EXERCISE INSTRUCTIONS: A single count is required: the lines of the data below in which the word "assets" occurs.

Dataset entries:
####

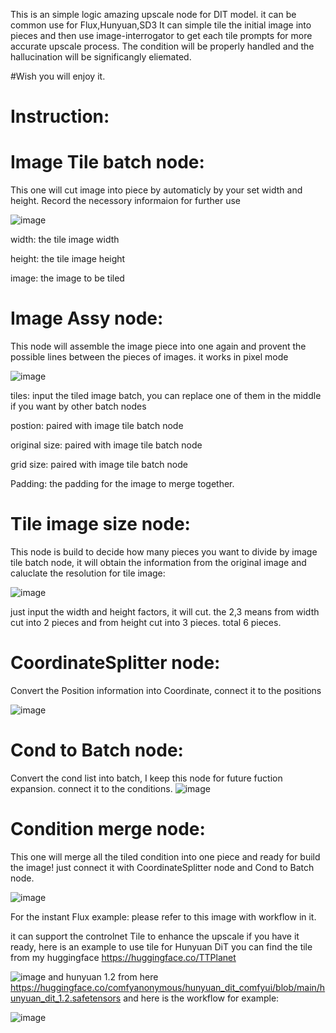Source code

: This is an simple logic amazing upscale node for DIT model. it can be common use for Flux,Hunyuan,SD3
It can simple tile the initial image into pieces and then use image-interrogator to get each tile prompts for more accurate upscale process.
The condition will be properly handled and the hallucination will be significangly eliemated.

#Wish you will enjoy it.

# Instruction:

# Image Tile batch node:

This one will cut image into piece by automaticly by your set width and height.
Record the necessory informaion for further use

![image](https://github.com/user-attachments/assets/9e808b33-37ff-4800-abdf-a22cce9825c1)

width: the tile image width

height: the tile image height

image: the image to be tiled

# Image Assy node:
This node will assemble the image piece into one again and provent the possible lines between the pieces of images. it works in pixel mode

![image](https://github.com/user-attachments/assets/3f9e8ba9-0c79-4984-ae8e-90b3a8ce23f1)


tiles: input the tiled image batch, you can replace one of them in the middle if you want by other batch nodes

postion: paired with image tile batch node

original size: paired with image tile batch node

grid size: paired with image tile batch node

Padding: the padding for the image to merge together.

# Tile image size node:
This node is build to decide how many pieces you want to divide by image tile batch node, it will obtain the information from the original image and caluclate the resolution for tile image:

![image](https://github.com/user-attachments/assets/b3ef38df-a620-4930-9288-d0881cfe7148)

just input the width and height factors, it will cut. the 2,3 means from width cut into 2 pieces and from height cut into 3 pieces. total 6 pieces.

# CoordinateSplitter node:
Convert the Position information into Coordinate, connect it to the positions

![image](https://github.com/user-attachments/assets/25b73335-db42-4110-8138-6af07e45a8d8)


# Cond to Batch node:
Convert the cond list into batch, I keep this node for future fuction expansion. connect it to the conditions.
![image](https://github.com/user-attachments/assets/f92a9ddc-1a98-4687-8875-03802e916dd4)

# Condition merge node:
This one will merge all the tiled condition into one piece and ready for build the image!
just connect it with CoordinateSplitter node and Cond to Batch node.

![image](https://github.com/user-attachments/assets/3039c8a3-8284-4b71-a9de-4120723258c7)


For the instant Flux example: please refer to this image with workflow in it.

it can support the controlnet Tile to enhance the upscale if you have it ready, here is an example to use tile for Hunyuan DiT
you can find the tile from my huggingface https://huggingface.co/TTPlanet

![image](https://github.com/TTPlanetPig/Comfyui_TTP_Toolset/blob/main/examples/Flux_8Mega_Pixel_image_upscale_process.png)
and hunyuan 1.2 from here https://huggingface.co/comfyanonymous/hunyuan_dit_comfyui/blob/main/hunyuan_dit_1.2.safetensors
and here is the workflow for example:

![image](https://github.com/TTPlanetPig/Comfyui_TTP_Toolset/blob/main/examples/Hunyuan_8Mega_Pixel_image_upscale_process_with_tile_cn.png)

####

RESPONSE: 6